In presenting the accusations Monday, DOJ officials named five members of the People’s Liberation Army’s infamous Unit 61398 that it claims hacked U.S. companies including United States Steel and SolarWorld. U.S. Attorney General Eric Holder stressed the claim that espionage activities were not for national security ends, but were allegedly carried out in order to economically benefit domestic Chinese firms, a crime referred to as “economic espionage.”
U.S. officials claim their intelligence forces engage in espionage for legitimate security purposes, but not to provide a commercial advantage to American companies. That distinction — cyber espionage carried out for national security as opposed to economic benefit — remains the main shield U.S. officials use to deflect accusations of hypocrisy. But that line of defense has been increasingly difficult to maintain given recent revelations that NSA hackers broke into both Petrobras, Brazil’s largest oil company, and Huawei, a Chinese telecom firm that has largely been stonewalled in American markets because of cyber-security fears.
“America really is the biggest crook and bandit in the world,” wrote one Weibo user. “I’ve seen shamelessness, but I’ve never seen anything quite this shameless before. Unbelievable!”
Chinese officials responded to yesterday’s announcement by pulling out of a recently formed U.S.-China cyber-security cooperation group. In the Chinese Communist Party’s official newspaper, mention of the flare-up was relegated to the middle pages, but online media ran extensive recaps of the Snowden affair. Officials from China’s Internet Information Center also released statistics on cyber-attacks against China originating in the U.S.

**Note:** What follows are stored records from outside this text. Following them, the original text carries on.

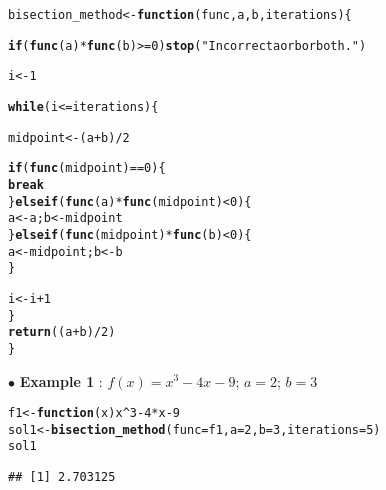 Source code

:\documentclass[11pt, a4paper]{article}\usepackage[]{graphicx}\usepackage[]{xcolor}
\makeatletter
\newcommand{\hlnum}[1]{\textcolor[rgb]{0.686,0.059,0.569}{#1}}%
\newcommand{\hlsng}[1]{\textcolor[rgb]{0.192,0.494,0.8}{#1}}%
\newcommand{\hlopt}[1]{\textcolor[rgb]{0,0,0}{#1}}%
\newcommand{\hldef}[1]{\textcolor[rgb]{0.345,0.345,0.345}{#1}}%
\newcommand{\hlkwa}[1]{\textcolor[rgb]{0.161,0.373,0.58}{\textbf{#1}}}%
\newcommand{\hlkwb}[1]{\textcolor[rgb]{0.69,0.353,0.396}{#1}}%
\newcommand{\hlkwc}[1]{\textcolor[rgb]{0.333,0.667,0.333}{#1}}%
\newcommand{\hlkwd}[1]{\textcolor[rgb]{0.737,0.353,0.396}{\textbf{#1}}}%
\newenvironment{kframe}{%
 \def\at@end@of@kframe{}%
 \ifinner\ifhmode%
  \def\at@end@of@kframe{\end{minipage}}%
  \begin{minipage}{\columnwidth}%
 \fi\fi%
 \def\FrameCommand##1{\hskip\@totalleftmargin \hskip-\fboxsep
 \colorbox{shadecolor}{##1}\hskip-\fboxsep
     \hskip-\linewidth \hskip-\@totalleftmargin \hskip\columnwidth}%
 \MakeFramed {\advance\hsize-\width
   \@totalleftmargin\z@ \linewidth\hsize
   \@setminipage}}%
 {\par\unskip\endMakeFramed%
 \at@end@of@kframe}
\newenvironment{knitrout}{}{} %
\makeatother
\begin{document}
\begin{knitrout}\footnotesize
{}\color{fgcolor}\begin{kframe}
\begin{alltt}
\hldef{bisection_method} \hlkwb{<-} \hlkwa{function}\hldef{(}\hlkwc{func}\hldef{,} \hlkwc{a}\hldef{,} \hlkwc{b}\hldef{,} \hlkwc{iterations}\hldef{)\{}

  \hlkwa{if}\hldef{(}\hlkwd{func}\hldef{(a)} \hlopt{*} \hlkwd{func}\hldef{(b)} \hlopt{>=} \hlnum{0}\hldef{)} \hlkwd{stop}\hldef{(}\hlsng{"Incorrect a or b or both."}\hldef{)}

  \hldef{i} \hlkwb{<-} \hlnum{1}

  \hlkwa{while}\hldef{(i} \hlopt{<=} \hldef{iterations)\{}

    \hldef{midpoint} \hlkwb{<-} \hldef{(a} \hlopt{+} \hldef{b)} \hlopt{/} \hlnum{2}

    \hlkwa{if}\hldef{(}\hlkwd{func}\hldef{(midpoint)} \hlopt{==} \hlnum{0}\hldef{)\{}
      \hlkwa{break}
    \hldef{\}} \hlkwa{else if}\hldef{(}\hlkwd{func}\hldef{(a)} \hlopt{*} \hlkwd{func}\hldef{(midpoint)} \hlopt{<} \hlnum{0}\hldef{)\{}
      \hldef{a} \hlkwb{<-} \hldef{a; b} \hlkwb{<-} \hldef{midpoint}
    \hldef{\}} \hlkwa{else if}\hldef{(}\hlkwd{func}\hldef{(midpoint)} \hlopt{*} \hlkwd{func}\hldef{(b)} \hlopt{<} \hlnum{0}\hldef{)\{}
      \hldef{a} \hlkwb{<-} \hldef{midpoint; b} \hlkwb{<-} \hldef{b}
    \hldef{\}}

    \hldef{i} \hlkwb{<-} \hldef{i} \hlopt{+} \hlnum{1}
  \hldef{\}}
  \hlkwd{return}\hldef{((a} \hlopt{+} \hldef{b)} \hlopt{/} \hlnum{2}\hldef{)}
\hldef{\}}
\end{alltt}
\end{kframe}
\end{knitrout}

\newpage

$\bullet$ \textbf{Example 1} : $f(x) = x^3 - 4x - 9$; $a = 2$; $b = 3$

\begin{knitrout}\footnotesize
{}\color{fgcolor}\begin{kframe}
\begin{alltt}
\hldef{f1} \hlkwb{<-} \hlkwa{function}\hldef{(}\hlkwc{x}\hldef{) x}\hlopt{^}\hlnum{3} \hlopt{-} \hlnum{4}\hlopt{*}\hldef{x} \hlopt{-} \hlnum{9}
\hldef{sol1} \hlkwb{<-} \hlkwd{bisection_method}\hldef{(}\hlkwc{func} \hldef{= f1,} \hlkwc{a} \hldef{=} \hlnum{2}\hldef{,} \hlkwc{b} \hldef{=} \hlnum{3}\hldef{,} \hlkwc{iterations} \hldef{=} \hlnum{5}\hldef{)}
\hldef{sol1}
\end{alltt}
\begin{verbatim}
## [1] 2.703125
\end{verbatim}
\end{kframe}
\end{knitrout}
\end{document}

According to numbers released by the center, in the last two months China has been the victim of 2,077 trojan and botnet attacks originating in the U.S., affecting 1.18 million computers in China. The center didn’t specify if the attacks were backed by the U.S. government or if they could have been perpetuated by individuals residing in the U.S.
China Daily, the nation’s state-run English-language newspaper, claimed that “China is a solid defender of cyber security.”
“After the Prism program leaked by Edward Snowden, the United States was accused by the whole world. However, it has never made retrospection, instead, it accuses others,” the publication noted.
But U.S. officials and some commentators said the charges by the DOJ represent a firm stance against what they describe as the illegitimate use of cyber espionage to gain an advantage for companies in competitive markets. In response to revelations last September that the NSA hacked Brazilian state-owned oil company Petrobras (and the email of Brazilian President Dilma Rousseff), U.S. Director of National Intelligence James Clapper said that the U.S. collected such information “for early warning of financial crises” and to understand “economic policy or behavior which could affect global markets.”
On Monday the FBI took a name-and-shame approach, publicizing the names and photographs of the five accused men via Wanted Posters. But in some corners of the Chinese Internet, that approach seemed to backfire, with Chinese people proudly reposting the Wanted Posters with a different descriptor: “national heroes.”